The thing about hoping to land a top free agent starting pitcher on a steal-of-a-deal later in the offseason is that the market always has a floor. Eventually, if that price tag sinks low enough, there are other sharks circling and ready to bite.
The Cubs have reportedly sought to sign Arrieta to a shorter-term (four years), high-dollar ($110 million) deal, but they aren’t the only team looking to make that kind of arrangement. Per Gordon Wittenmyer’s sources, at least five other teams – two of them being the Cubs’ Central rivals in St. Louis and Milwaukee – have made three or four-year offers to Arrieta at this point, each angling toward the same kind of short-term, high-AAV approach.

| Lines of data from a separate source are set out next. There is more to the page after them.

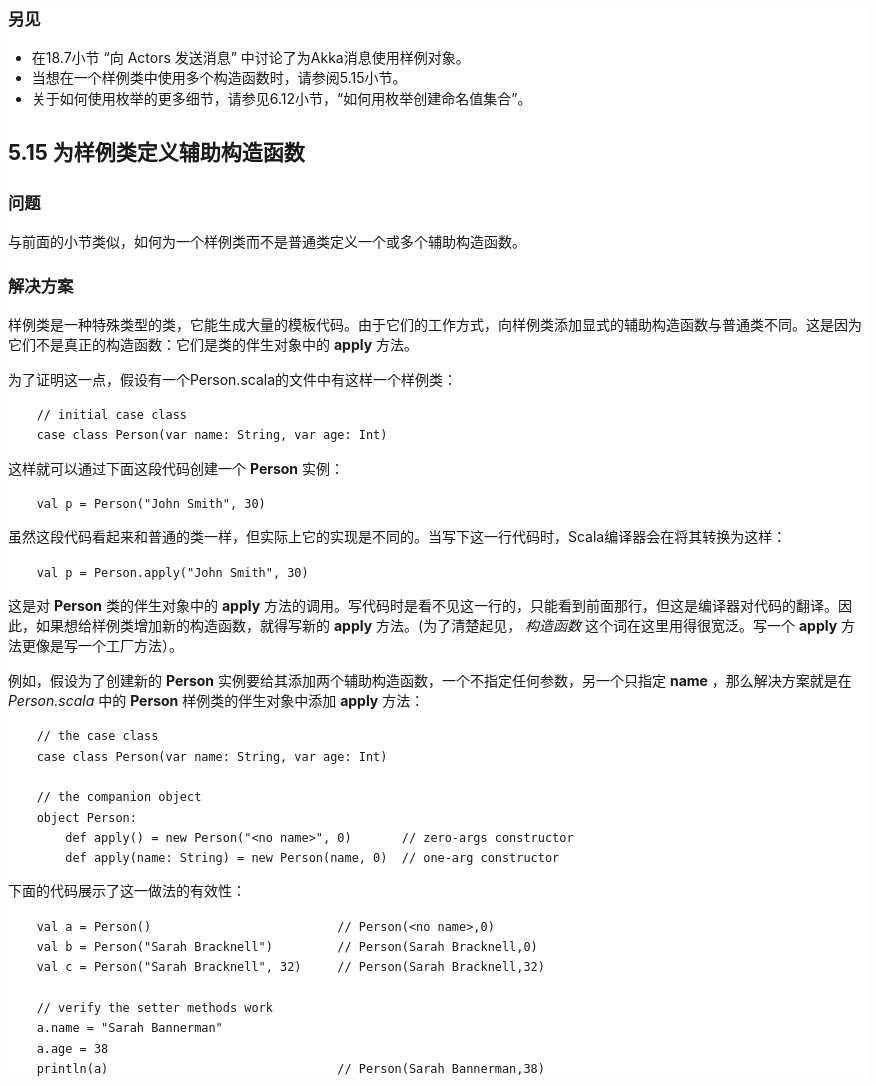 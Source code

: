 ### 另见

- 在18.7小节 “向 Actors 发送消息” 中讨论了为Akka消息使用样例对象。
- 当想在一个样例类中使用多个构造函数时，请参阅5.15小节。
- 关于如何使用枚举的更多细节，请参见6.12小节，“如何用枚举创建命名值集合”。

## 5.15 为样例类定义辅助构造函数

### 问题

与前面的小节类似，如何为一个样例类而不是普通类定义一个或多个辅助构造函数。

### 解决方案

样例类是一种特殊类型的类，它能生成大量的模板代码。由于它们的工作方式，向样例类添加显式的辅助构造函数与普通类不同。这是因为它们不是真正的构造函数：它们是类的伴生对象中的 **apply** 方法。

为了证明这一点，假设有一个Person.scala的文件中有这样一个样例类：

```
    // initial case class 
    case class Person(var name: String, var age: Int)
```

这样就可以通过下面这段代码创建一个 **Person** 实例：

```
    val p = Person("John Smith", 30)
```

虽然这段代码看起来和普通的类一样，但实际上它的实现是不同的。当写下这一行代码时，Scala编译器会在将其转换为这样：

```
    val p = Person.apply("John Smith", 30)
```

这是对 **Person** 类的伴生对象中的 **apply** 方法的调用。写代码时是看不见这一行的，只能看到前面那行，但这是编译器对代码的翻译。因此，如果想给样例类增加新的构造函数，就得写新的 **apply** 方法。(为了清楚起见， *构造函数* 这个词在这里用得很宽泛。写一个 **apply** 方法更像是写一个工厂方法）。

例如，假设为了创建新的 **Person** 实例要给其添加两个辅助构造函数，一个不指定任何参数，另一个只指定 **name** ，那么解决方案就是在 *Person.scala* 中的 **Person** 样例类的伴生对象中添加 **apply** 方法：

```
    // the case class 
    case class Person(var name: String, var age: Int)
    
    // the companion object 
    object Person:
        def apply() = new Person("<no name>", 0)       // zero-args constructor
        def apply(name: String) = new Person(name, 0)  // one-arg constructor
```

下面的代码展示了这一做法的有效性：

```
    val a = Person()                          // Person(<no name>,0)
    val b = Person("Sarah Bracknell")         // Person(Sarah Bracknell,0)
    val c = Person("Sarah Bracknell", 32)     // Person(Sarah Bracknell,32)
    
    // verify the setter methods work
    a.name = "Sarah Bannerman"
    a.age = 38 
    println(a)                                // Person(Sarah Bannerman,38)
```
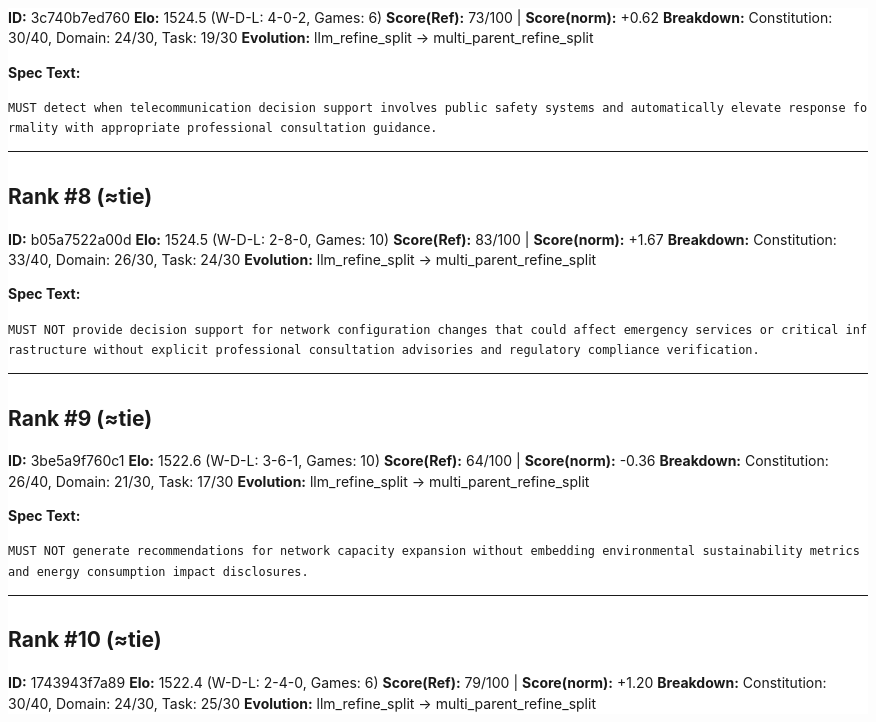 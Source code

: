 **ID:** 3c740b7ed760
**Elo:** 1524.5 (W-D-L: 4-0-2, Games: 6)
**Score(Ref):** 73/100  |  **Score(norm):** +0.62
**Breakdown:** Constitution: 30/40, Domain: 24/30, Task: 19/30
**Evolution:** llm_refine_split → multi_parent_refine_split

**Spec Text:**
```
MUST detect when telecommunication decision support involves public safety systems and automatically elevate response formality with appropriate professional consultation guidance.
```

------------------------------------------------------------

## Rank #8 (≈tie)

**ID:** b05a7522a00d
**Elo:** 1524.5 (W-D-L: 2-8-0, Games: 10)
**Score(Ref):** 83/100  |  **Score(norm):** +1.67
**Breakdown:** Constitution: 33/40, Domain: 26/30, Task: 24/30
**Evolution:** llm_refine_split → multi_parent_refine_split

**Spec Text:**
```
MUST NOT provide decision support for network configuration changes that could affect emergency services or critical infrastructure without explicit professional consultation advisories and regulatory compliance verification.
```

------------------------------------------------------------

## Rank #9 (≈tie)

**ID:** 3be5a9f760c1
**Elo:** 1522.6 (W-D-L: 3-6-1, Games: 10)
**Score(Ref):** 64/100  |  **Score(norm):** -0.36
**Breakdown:** Constitution: 26/40, Domain: 21/30, Task: 17/30
**Evolution:** llm_refine_split → multi_parent_refine_split

**Spec Text:**
```
MUST NOT generate recommendations for network capacity expansion without embedding environmental sustainability metrics and energy consumption impact disclosures.
```

------------------------------------------------------------

## Rank #10 (≈tie)

**ID:** 1743943f7a89
**Elo:** 1522.4 (W-D-L: 2-4-0, Games: 6)
**Score(Ref):** 79/100  |  **Score(norm):** +1.20
**Breakdown:** Constitution: 30/40, Domain: 24/30, Task: 25/30
**Evolution:** llm_refine_split → multi_parent_refine_split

Those other three teams? It’s difficult to guess, given the nature of this offseason – are the Dodgers involved, if they can lower their payroll a little more? ditto Yankees? are the Phillies looking to land a big arm now as they start the process of turning the corner? – but it’s fair to anticipate that some of the same teams the Cubs are dueling for Darvish are in the mix (that would include the Astros, Twins, and Rangers).

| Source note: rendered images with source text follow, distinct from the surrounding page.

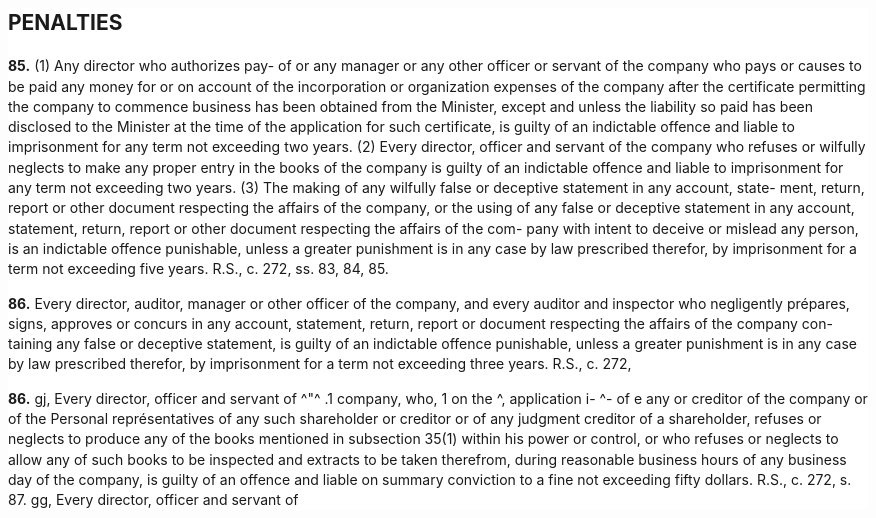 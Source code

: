 ## PENALTIES

**85.** (1) Any director who authorizes pay-
of or any manager or any other officer
or servant of the company who pays or causes
to be paid any money for or on account of
the incorporation or organization expenses of
the company after the certificate permitting
the company to commence business has been
obtained from the Minister, except and unless
the liability so paid has been disclosed to the
Minister at the time of the application for
such certificate, is guilty of an indictable
offence and liable to imprisonment for any
term not exceeding two years.
(2) Every director, officer and servant of
the company who refuses or wilfully neglects
to make any proper entry in the books of the
company is guilty of an indictable offence
and liable to imprisonment for any term not
exceeding two years.
(3) The making of any wilfully false or
deceptive statement in any account, state-
ment, return, report or other document
respecting the affairs of the company, or the
using of any false or deceptive statement in
any account, statement, return, report or other
document respecting the affairs of the com-
pany with intent to deceive or mislead any
person, is an indictable offence punishable,
unless a greater punishment is in any case by
law prescribed therefor, by imprisonment for
a term not exceeding five years. R.S., c. 272,
ss. 83, 84, 85.

**86.** Every director, auditor, manager or
other officer of the company, and every
auditor and inspector who negligently
prépares, signs, approves or concurs in any
account, statement, return, report or document
respecting the affairs of the company con-
taining any false or deceptive statement, is
guilty of an indictable offence punishable,
unless a greater punishment is in any case by
law prescribed therefor, by imprisonment for
a term not exceeding three years. R.S., c. 272,

**86.**
gj, Every director, officer and servant of
^"^ .1 company, who, 1 on the ^, application i- ^- of e any
or creditor of the company or of
the Personal représentatives of any such
shareholder or creditor or of any judgment
creditor of a shareholder, refuses or neglects
to produce any of the books mentioned in
subsection 35(1) within his power or control,
or who refuses or neglects to allow any of
such books to be inspected and extracts to be
taken therefrom, during reasonable business
hours of any business day of the company, is
guilty of an offence and liable on summary
conviction to a fine not exceeding fifty
dollars. R.S., c. 272, s. 87.
gg, Every director, officer and servant of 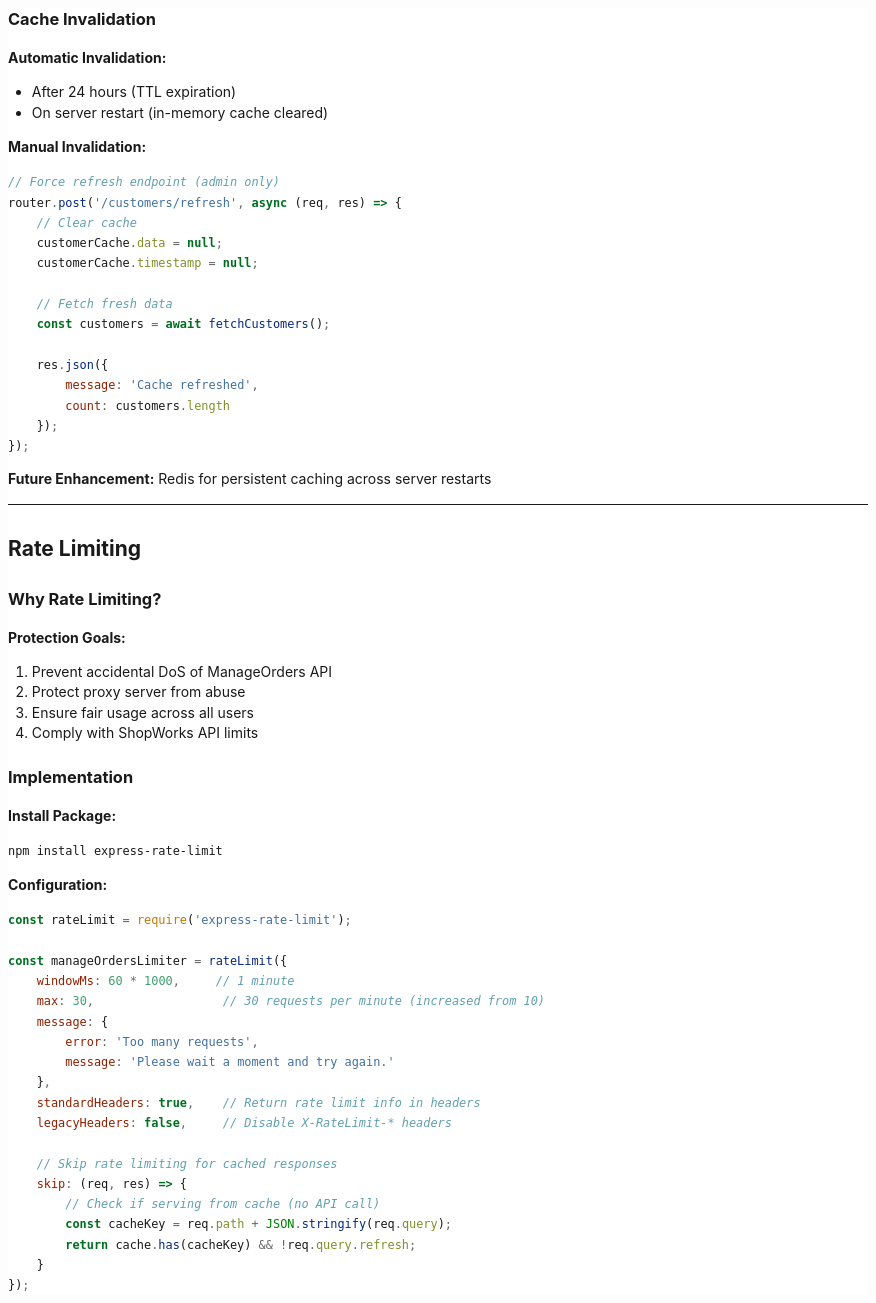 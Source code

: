 ### Cache Invalidation

**Automatic Invalidation:**
- After 24 hours (TTL expiration)
- On server restart (in-memory cache cleared)

**Manual Invalidation:**
```javascript
// Force refresh endpoint (admin only)
router.post('/customers/refresh', async (req, res) => {
    // Clear cache
    customerCache.data = null;
    customerCache.timestamp = null;

    // Fetch fresh data
    const customers = await fetchCustomers();

    res.json({
        message: 'Cache refreshed',
        count: customers.length
    });
});
```

**Future Enhancement:** Redis for persistent caching across server restarts

---

## Rate Limiting

### Why Rate Limiting?

**Protection Goals:**
1. Prevent accidental DoS of ManageOrders API
2. Protect proxy server from abuse
3. Ensure fair usage across all users
4. Comply with ShopWorks API limits

### Implementation

**Install Package:**
```bash
npm install express-rate-limit
```

**Configuration:**
```javascript
const rateLimit = require('express-rate-limit');

const manageOrdersLimiter = rateLimit({
    windowMs: 60 * 1000,     // 1 minute
    max: 30,                  // 30 requests per minute (increased from 10)
    message: {
        error: 'Too many requests',
        message: 'Please wait a moment and try again.'
    },
    standardHeaders: true,    // Return rate limit info in headers
    legacyHeaders: false,     // Disable X-RateLimit-* headers

    // Skip rate limiting for cached responses
    skip: (req, res) => {
        // Check if serving from cache (no API call)
        const cacheKey = req.path + JSON.stringify(req.query);
        return cache.has(cacheKey) && !req.query.refresh;
    }
});
```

We came into this offseason expecting that Arrieta would seek upwards of six to seven years on his first free agent contract, after such a successful run with the Cubs, and entering his age 32 season. At this point, Arrieta landing seven years would be a shock, however, and five years may very well be the longest deal available when all is said and done.
For the Cubs, you would be concerned not only about the length of an Arrieta deal (he was highly effective last year after adjusting to a significant loss of velocity, but will that continue into his mid-30s?), but also the average annual value. The Cubs are looking to stay under the luxury tax cap this season, and a huge AAV on Arrieta could pose problems if the Cubs also look to add a reliever, and/or make in-season additions.

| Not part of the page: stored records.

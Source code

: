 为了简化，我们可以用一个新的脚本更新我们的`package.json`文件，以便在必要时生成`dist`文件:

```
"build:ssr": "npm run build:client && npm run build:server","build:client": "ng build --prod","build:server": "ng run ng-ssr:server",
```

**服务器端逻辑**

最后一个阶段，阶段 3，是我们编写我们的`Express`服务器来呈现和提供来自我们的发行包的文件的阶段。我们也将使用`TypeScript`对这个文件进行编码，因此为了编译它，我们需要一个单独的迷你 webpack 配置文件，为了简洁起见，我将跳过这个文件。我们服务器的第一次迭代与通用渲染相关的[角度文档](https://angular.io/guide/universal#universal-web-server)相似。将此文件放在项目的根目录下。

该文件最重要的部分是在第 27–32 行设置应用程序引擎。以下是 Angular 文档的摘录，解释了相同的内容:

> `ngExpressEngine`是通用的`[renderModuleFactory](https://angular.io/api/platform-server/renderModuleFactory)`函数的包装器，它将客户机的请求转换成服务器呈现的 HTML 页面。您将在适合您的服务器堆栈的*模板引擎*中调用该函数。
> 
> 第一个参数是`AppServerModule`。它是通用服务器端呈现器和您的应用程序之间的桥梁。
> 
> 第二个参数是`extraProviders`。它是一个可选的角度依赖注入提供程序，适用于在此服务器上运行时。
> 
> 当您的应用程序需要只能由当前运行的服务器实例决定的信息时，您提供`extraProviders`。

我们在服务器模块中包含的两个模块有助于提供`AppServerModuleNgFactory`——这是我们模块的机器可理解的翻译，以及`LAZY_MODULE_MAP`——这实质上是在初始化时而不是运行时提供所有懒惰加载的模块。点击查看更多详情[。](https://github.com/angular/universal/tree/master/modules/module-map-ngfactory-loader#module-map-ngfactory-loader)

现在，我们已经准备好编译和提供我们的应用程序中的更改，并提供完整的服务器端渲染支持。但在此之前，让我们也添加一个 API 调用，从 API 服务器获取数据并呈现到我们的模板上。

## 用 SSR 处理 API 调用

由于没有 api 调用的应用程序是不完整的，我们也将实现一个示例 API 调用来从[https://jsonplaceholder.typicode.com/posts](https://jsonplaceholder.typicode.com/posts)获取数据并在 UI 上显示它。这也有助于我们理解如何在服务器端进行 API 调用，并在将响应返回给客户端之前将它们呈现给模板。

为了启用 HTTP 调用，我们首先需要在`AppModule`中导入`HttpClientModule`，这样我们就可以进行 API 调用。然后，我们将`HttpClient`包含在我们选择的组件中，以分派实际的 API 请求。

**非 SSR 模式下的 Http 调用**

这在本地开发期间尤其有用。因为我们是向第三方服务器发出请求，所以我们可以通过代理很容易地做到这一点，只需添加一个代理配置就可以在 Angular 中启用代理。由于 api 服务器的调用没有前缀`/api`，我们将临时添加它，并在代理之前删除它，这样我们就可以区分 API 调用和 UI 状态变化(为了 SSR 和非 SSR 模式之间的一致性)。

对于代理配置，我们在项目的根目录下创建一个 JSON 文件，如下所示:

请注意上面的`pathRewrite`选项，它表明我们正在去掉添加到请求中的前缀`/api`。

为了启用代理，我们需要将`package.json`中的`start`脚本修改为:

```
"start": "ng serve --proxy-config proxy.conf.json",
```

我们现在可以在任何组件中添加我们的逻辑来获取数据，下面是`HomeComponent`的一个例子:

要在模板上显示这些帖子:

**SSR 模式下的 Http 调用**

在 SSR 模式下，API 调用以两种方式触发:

As we’ve discussed, though, the Cubs may well be anticipating topping the luxury tax next year (given that massive free agent class coming), so the AAV concern may very well mostly be a 2018 thing.
In the end, it just feels like some other team is going to be willing to go to that five or six-year level, whereas the Cubs likely will not. I am still expecting that Arrieta will be departing the Cubs this offseason, but so long as every interested team is still looking to get a short-term, relative bargain, the Cubs will be right there.